═════ Records shown ═════
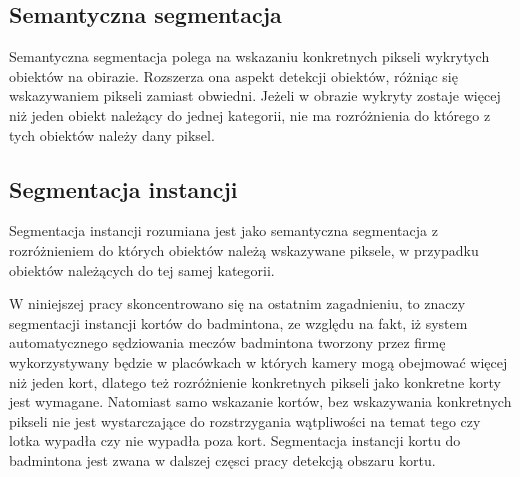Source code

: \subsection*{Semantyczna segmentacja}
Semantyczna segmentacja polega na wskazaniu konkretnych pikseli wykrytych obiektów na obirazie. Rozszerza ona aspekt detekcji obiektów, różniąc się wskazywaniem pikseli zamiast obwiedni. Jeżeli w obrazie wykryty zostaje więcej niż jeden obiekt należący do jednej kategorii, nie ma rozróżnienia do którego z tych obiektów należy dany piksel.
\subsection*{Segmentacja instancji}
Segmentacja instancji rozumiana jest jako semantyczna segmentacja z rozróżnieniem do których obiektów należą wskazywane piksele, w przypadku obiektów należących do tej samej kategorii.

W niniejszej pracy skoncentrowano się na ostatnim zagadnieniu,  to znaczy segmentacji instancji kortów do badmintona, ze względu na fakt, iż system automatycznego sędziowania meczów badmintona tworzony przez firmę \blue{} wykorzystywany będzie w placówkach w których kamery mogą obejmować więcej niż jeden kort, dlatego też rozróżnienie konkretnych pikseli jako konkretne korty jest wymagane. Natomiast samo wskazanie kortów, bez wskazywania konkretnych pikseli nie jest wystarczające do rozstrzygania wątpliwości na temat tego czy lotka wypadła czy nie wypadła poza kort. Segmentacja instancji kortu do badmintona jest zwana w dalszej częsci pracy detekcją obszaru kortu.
═════
═════ Records shown ═════
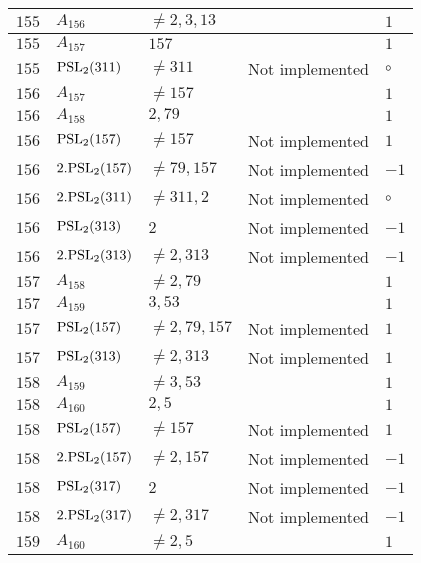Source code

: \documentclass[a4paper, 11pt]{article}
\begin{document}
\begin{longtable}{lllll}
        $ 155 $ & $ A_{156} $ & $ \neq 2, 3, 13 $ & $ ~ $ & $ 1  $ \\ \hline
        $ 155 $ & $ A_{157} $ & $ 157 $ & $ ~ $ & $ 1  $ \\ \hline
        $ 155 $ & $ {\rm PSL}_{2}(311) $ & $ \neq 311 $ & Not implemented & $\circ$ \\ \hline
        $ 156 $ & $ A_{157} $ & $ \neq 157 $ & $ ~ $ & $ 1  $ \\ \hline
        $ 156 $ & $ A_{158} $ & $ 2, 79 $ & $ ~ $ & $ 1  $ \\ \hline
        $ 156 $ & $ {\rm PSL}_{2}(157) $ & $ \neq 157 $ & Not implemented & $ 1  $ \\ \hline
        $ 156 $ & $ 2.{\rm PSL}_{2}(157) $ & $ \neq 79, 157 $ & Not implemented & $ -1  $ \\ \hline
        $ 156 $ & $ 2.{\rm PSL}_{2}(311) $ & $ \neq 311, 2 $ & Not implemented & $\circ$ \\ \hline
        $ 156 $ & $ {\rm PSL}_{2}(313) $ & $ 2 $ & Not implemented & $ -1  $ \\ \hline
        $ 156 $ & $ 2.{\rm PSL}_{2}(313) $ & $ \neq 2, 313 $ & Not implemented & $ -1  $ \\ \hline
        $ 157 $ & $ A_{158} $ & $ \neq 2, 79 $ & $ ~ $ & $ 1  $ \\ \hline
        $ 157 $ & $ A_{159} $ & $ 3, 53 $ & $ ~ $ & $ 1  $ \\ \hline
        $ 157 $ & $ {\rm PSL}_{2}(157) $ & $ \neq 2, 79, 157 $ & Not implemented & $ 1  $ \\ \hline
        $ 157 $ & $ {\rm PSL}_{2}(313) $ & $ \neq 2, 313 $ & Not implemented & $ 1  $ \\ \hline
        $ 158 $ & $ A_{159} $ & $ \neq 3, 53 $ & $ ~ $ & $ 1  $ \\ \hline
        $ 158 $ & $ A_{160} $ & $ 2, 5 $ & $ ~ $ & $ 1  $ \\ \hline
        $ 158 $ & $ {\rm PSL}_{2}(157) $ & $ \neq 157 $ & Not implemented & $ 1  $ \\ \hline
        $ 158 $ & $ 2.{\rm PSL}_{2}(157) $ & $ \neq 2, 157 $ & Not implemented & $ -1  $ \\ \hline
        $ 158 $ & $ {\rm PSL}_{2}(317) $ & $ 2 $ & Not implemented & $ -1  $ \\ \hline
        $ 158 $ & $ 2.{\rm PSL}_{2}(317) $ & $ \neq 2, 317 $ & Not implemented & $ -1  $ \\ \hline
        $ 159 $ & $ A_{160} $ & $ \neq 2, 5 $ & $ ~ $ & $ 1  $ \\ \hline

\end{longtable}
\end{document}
═════
* _How to complete this task_:
Tell how many lines of the data above hold the string "longtable". The number alone is the answer.

* _Exercise solution_:
2